Che la forma di Governo delineata dalla Costituzione non funzioni è sotto gli occhi di tutti: un sistema bicamerale perfetto che rallenta l’iter legislativo, i «giochi» tra i partiti politici per sopravvivere, rimandando il più possibile le elezioni qualora si verifichi una crisi di Governo (parlamentare o extra-parlamentare) in nome della «solidarietà nazionale» e della «salus rei publicae» (i Governi Monti e Draghi ne sono un triste esempio) determinando spesso una cesura tra Paese reale e Paese rappresentato, il fatto che, nella prassi ed anche grazie alle leggi elettorali, il nostro modello costituzionale sia più vicino al semipresidenzialismo che a quello parlamentare con tanto di Capi dello Stato (Giorgio Napolitano) che istituiscono addirittura una Commissione di «saggi» per indicare le priorità dell’azione di Governo. Tuttavia, non si può modificare il Testo costituzionale vigente senza mutare il pensiero che innerva il costituzionalismo del secondo dopoguerra, ossia il formalismo giuridico “kelseniano” (da Hans Kelsen, giurista e filosofo del positivismo giuridico, dunque lo Stato “creatore di legge”, ndr) coniugato ad uno “schmittismo” sociale (da Carl Schmitt, giurista e politologo di scuola realista, ndr) per cui non è la Costituzione regola per la società, ma è la società regola per la Costituzione la quale assume la veste di un «documento da realizzare evolutivamente» con ricadute negative per l’autentico bene comune della comunità politica (Miguel Ayuso), in quanto il suo unico meta-valore assoluto è il continuo bilanciamento dei diritti e degli interessi (Gustavo Zagrebelsky). Una maggioranza di centro-destra non può limitarsi unicamente al modello costituzionale, ma deve riflettere su ciò ne costituisce la base ed il fondamento filosofico. In altri termini, e sulla scia dell’insegnamento di Danilo Castellano (Università degli Studi di Udine), è necessario riflettere sulla «Costituzione naturale» (Aristotele, De Maistre) quale «essenza» per la Costituzione positiva e le sue modifiche.

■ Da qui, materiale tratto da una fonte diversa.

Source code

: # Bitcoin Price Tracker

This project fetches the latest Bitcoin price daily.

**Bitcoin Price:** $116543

Che idea si è fatto sull’attuale conflitto Israele-Hamas?
Il conflitto Israele-Hamas è un dramma in termini di vite umane. Ammoniva il venerabile Papa Pio XII, pontefice dal 1939 al 1958, nell’imminenza dell’invasione della Polonia da parte della Germania nazista: nulla è perduto con la pace, tutto può esserlo con la guerra. Siamo in presenza di un conflitto al quale non è mai seguita la volontà politica di dare una soluzione concreta, fattiva, di due Stati indipendenti e sovrani com’era nel progetto iniziale delle Nazioni Unite. Se non si parte da questo presupposto, vedo un conflitto senza fine che rischia di estendersi anche ai Paese confinanti.

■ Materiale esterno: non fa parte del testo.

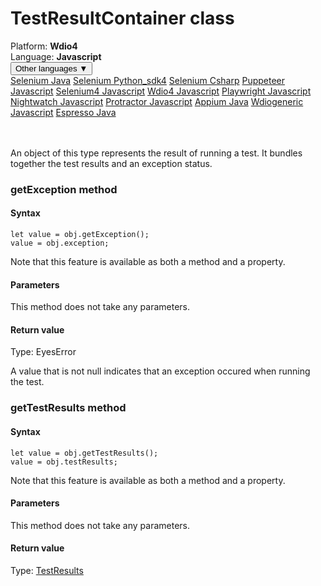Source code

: # TestResultContainer class
<div class='platform-bar-container-div'><div class='platform-bar-div'>Platform:  <b> Wdio4</b>
</div><div class='platform-bar-div'>Language: <b>Javascript</b></div><div class='dropdown-button-container-div'><button class='sdk-language-dropdown-button'>Other languages ▼</button><div class='dropdown-content'>
<a href='../../selenium/java/testresultcontainer'>Selenium Java</a>
<a href='../../selenium/python_sdk4/testresultcontainer'>Selenium Python_sdk4</a>
<a href='../../selenium/csharp/testresultcontainer'>Selenium Csharp</a>
<a href='../../puppeteer/javascript/testresultcontainer'>Puppeteer Javascript</a>
<a href='../../selenium4/javascript/testresultcontainer'>Selenium4 Javascript</a>
<a href='../../wdio4/javascript/testresultcontainer'>Wdio4 Javascript</a>
<a href='../../playwright/javascript/testresultcontainer'>Playwright Javascript</a>
<a href='../../nightwatch/javascript/testresultcontainer'>Nightwatch Javascript</a>
<a href='../../protractor/javascript/testresultcontainer'>Protractor Javascript</a>
<a href='../../appium/java/testresultcontainer'>Appium Java</a>
<a href='../../wdiogeneric/javascript/testresultcontainer'>Wdiogeneric Javascript</a>
<a href='../../espresso/java/testresultcontainer'>Espresso Java</a>
</div></div><br /><br /></div>




An object of this type represents the result of running a test. It bundles together the test results and an exception status.


### getException method
#### Syntax


    let value = obj.getException();
    value = obj.exception;
    

Note that this feature is available as both a method and a property.

#### Parameters

This method does not take any parameters.

#### Return value

Type:  EyesError

A value that is not null indicates that an exception occured when running the test.

### getTestResults method
#### Syntax


    let value = obj.getTestResults();
    value = obj.testResults;
    

Note that this feature is available as both a method and a property.

#### Parameters

This method does not take any parameters.

#### Return value

Type:  [TestResults](./testresults)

E cosa pensa dell’altro conflitto, quello tra Russia e Ucraina?
Il conflitto, invece, tra Repubblica di Ucraina e Federazione Russa, scoppiato militarmente nel febbraio 2022 ma con radici ben precedenti, dimostra come, dopo la dissoluzione dell’Unione Sovietica nel dicembre 1991, non vi sia mai stata la volontà di integrare Mosca nello spazio europeo, ragionando ancora in termini di contrapposizione come durante la guerra fredda. Le motivazioni sono ovviamente diverse: lo scopo è frenare l’avanzata di un modello, quello russo, che, al di là delle criticità, si fonda su una base di principi che l’Occidente ha da tempo rinnegato, abbracciano una prospettiva nichilistica e materialistica.